Within a single generation early in the fifteenth century, three Flemish artists gave final, consummate expression to the Gothic spirit. …
There was a fascination with the world for its own sake , as a visual phenomenon, that was allied with the shift in the balance of power that determined the character of the Renaissance- an increasing faith in tangible values at the expense of mystical ones. So baldly stated, this implies a baldly mundane art , and there are spots in the art of Jan van Eyck which, out of context, could seem to be just that. But the exploratory vigor of the new mercantile society did more than bring artists down to earth: it made innovators of them.
Jan van Eyck’s “Adam and Eve” from the Ghent Altarpiece , only a bit under life size, were daring as the first large nudes in northern panel painting and are startling even today in their explicit description of two individuals whose acceptance of public undress is remarkable for its placidity. There is hardly any effort toward idealization beyond the selection of well-formed models. The argument has been proposed that this literalism is not unimaginative but is rather a form of piety ; since the figures refer to God’s having “created man in his own image,” the artist would have been presumptuous if he had beautified the normal appearance of the human form. It would have been like suggesting improvements to the Creator.

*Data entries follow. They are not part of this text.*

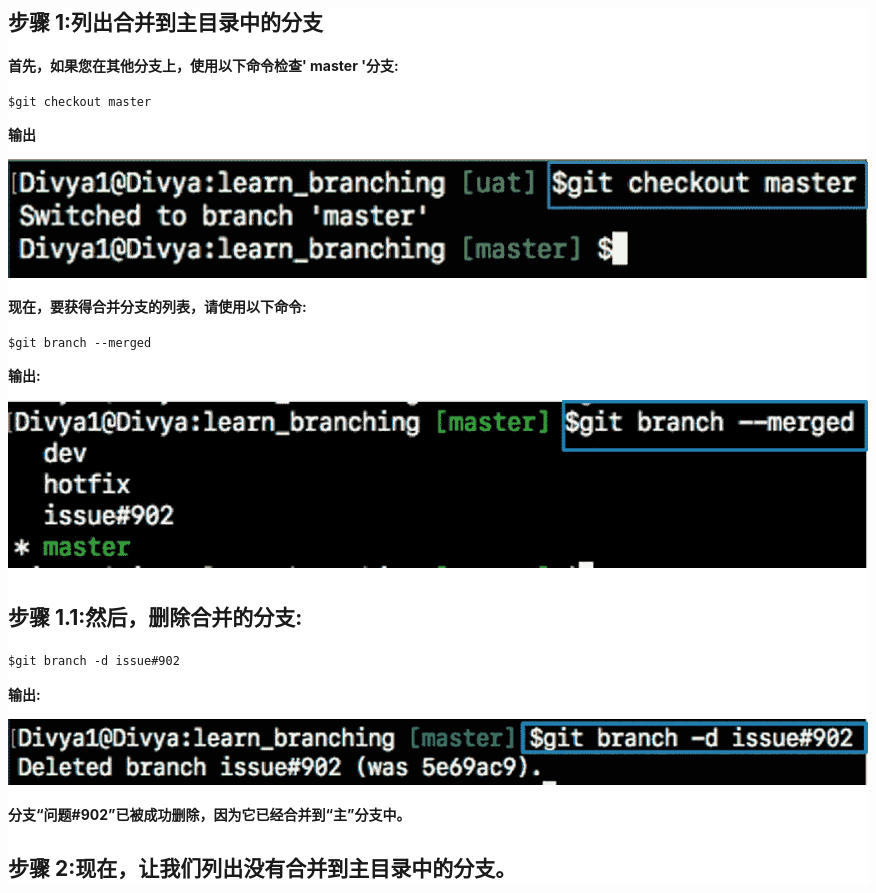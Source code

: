 ## **步骤 1:列出合并到主目录中的分支**

**首先，如果您在其他分支上，使用以下命令检查' **master** '分支:**

```
$git checkout master
```

****输出****

**![](img/15ea00311491ef9ed60817d0195ca77e.png)**

**现在，要获得合并分支的列表，请使用以下命令:**

```
$git branch --merged
```

****输出:****

**![](img/7e99914781410e26c4eb204aedbb268a.png)**

## **步骤 1.1:然后，删除合并的分支:**

```
$git branch -d issue#902
```

****输出:****

**![](img/05c3ebc5322347d15a796cd674b980fd.png)**

**分支“问题#902”已被成功删除，因为它已经合并到“主”分支中。**

## **步骤 2:现在，让我们列出没有合并到主目录中的分支。**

But normal appearances as the basis of expression fascinated Van Eyck more than idealistic modifications to a degree that makes the realism of the master of Flémalle seem almost rudimentary. Working first, it appears with his brother Hubert, and then independently after Hubert’s death , Van Eyck perfected the techniques of perspective- and, more important, of oil painting- that were begun by the Master of Flémalle. These were the techniques demanded by the new taste for a realistic art. Oil offered a wider and subtler range f color than earlier mediums did, as well as the opportunity to achieve the uninterrupted gradations required for realistically describing the direction and quality of light.

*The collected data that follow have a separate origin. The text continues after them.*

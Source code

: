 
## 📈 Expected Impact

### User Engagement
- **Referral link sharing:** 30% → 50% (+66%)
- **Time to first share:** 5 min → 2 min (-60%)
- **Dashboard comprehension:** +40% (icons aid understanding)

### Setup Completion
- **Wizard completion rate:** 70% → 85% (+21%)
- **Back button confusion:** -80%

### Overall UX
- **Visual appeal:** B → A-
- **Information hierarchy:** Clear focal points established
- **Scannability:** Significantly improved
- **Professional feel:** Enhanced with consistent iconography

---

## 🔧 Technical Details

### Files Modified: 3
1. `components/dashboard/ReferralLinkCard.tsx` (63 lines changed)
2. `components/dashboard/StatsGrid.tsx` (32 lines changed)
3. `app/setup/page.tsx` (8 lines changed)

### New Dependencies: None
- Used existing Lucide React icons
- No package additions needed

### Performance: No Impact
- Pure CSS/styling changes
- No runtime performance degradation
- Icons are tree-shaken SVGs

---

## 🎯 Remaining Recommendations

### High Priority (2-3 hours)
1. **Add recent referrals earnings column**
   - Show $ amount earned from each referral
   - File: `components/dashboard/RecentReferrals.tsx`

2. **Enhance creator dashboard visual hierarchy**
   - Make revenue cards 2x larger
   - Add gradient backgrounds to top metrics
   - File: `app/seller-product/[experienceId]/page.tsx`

Jan van Eyck’s unusual portrayal of the sin of the first parents has invited its share of interpretations and presented some curious questions for art experts: Who is really guilty? What are their thoughts? Just why are these sinners admitted to the heavenly realm of Mary , God the father, and John the Baptist in the first place? It is obvious that they feel the guilt and gravity of their action; but nonetheless, one small but pertinent detail may be overlooked, that provides us with more insight into the ingenious workings of Van Eycks’s mind and his mastery of disguised symbolism in his art. What is the unusual fruit that Eve holds before her?
“Yet another question is how to understand the function of Adam and Eve on this altarpiece,” states Peter Voorn. “With Adam and Eva mankind became sinful and was banned from paradise. The early Church fathers interpreted Adam as the first Christ, whereas Eve was understood as the first Mary. On the altarpiece, both are standing a bit lost on the outermost edges of the wings, but when both side wings are closed, they come together in Christ, just above Paradise!”

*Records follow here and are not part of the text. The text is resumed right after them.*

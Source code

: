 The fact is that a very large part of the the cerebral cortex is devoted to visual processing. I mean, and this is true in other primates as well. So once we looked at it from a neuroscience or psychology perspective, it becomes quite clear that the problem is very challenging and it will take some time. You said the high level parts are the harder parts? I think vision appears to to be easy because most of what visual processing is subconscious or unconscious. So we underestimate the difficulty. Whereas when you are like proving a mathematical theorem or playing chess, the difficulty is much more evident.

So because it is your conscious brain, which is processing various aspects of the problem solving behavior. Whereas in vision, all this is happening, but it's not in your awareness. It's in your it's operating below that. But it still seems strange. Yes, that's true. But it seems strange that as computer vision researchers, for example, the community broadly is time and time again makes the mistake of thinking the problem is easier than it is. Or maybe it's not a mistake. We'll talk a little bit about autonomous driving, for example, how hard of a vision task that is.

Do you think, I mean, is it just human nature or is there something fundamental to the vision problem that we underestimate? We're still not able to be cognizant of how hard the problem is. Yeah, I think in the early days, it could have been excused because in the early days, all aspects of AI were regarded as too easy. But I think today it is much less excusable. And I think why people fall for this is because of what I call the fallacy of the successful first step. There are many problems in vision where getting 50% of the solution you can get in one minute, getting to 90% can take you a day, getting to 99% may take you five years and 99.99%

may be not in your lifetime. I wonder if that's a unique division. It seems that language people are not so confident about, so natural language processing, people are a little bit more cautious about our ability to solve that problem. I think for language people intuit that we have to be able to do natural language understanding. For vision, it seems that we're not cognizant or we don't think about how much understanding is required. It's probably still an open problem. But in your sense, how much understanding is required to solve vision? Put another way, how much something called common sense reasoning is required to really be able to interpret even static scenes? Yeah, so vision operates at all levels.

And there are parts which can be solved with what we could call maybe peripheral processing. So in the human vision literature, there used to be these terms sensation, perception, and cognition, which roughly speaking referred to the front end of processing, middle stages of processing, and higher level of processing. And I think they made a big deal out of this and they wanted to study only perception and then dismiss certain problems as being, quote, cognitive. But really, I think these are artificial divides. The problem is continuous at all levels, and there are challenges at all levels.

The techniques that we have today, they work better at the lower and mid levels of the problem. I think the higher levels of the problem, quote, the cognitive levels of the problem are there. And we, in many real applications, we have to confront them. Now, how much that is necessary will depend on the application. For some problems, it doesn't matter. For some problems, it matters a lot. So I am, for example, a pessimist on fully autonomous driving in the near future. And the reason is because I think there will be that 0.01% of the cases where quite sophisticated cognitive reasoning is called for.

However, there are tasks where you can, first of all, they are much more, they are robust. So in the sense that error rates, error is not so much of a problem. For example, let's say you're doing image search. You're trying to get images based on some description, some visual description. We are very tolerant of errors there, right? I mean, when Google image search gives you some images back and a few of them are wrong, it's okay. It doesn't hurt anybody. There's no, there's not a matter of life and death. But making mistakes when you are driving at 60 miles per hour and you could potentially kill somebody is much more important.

References to contradictory moments of their familiar story further disengage them from the familiar sequence of events that is narrated in Scripture, making them seem more like independent actors than mere agents of an oft cited tale. The small fruit that Eve holds between the fingers of her elevated right hand indicates the imminence of the Temptation; at the same time, the fig leaves with which she and Adam conceal their genitalia declare that they have already eaten of it. This configuration of familiar elements challenges features that we know from the story of the first couple as told in Genesis. There Adam and Eve’s naked bodies (Gen. 2:25) receive discreet coverage only after they have eaten the forbidden fruit. Knowledge, in the form of self-awareness gained through misbehavior, causes them to cover their lower torsos with leafy aprons (Gen. 3:7); the leaves serve as signs of their shame.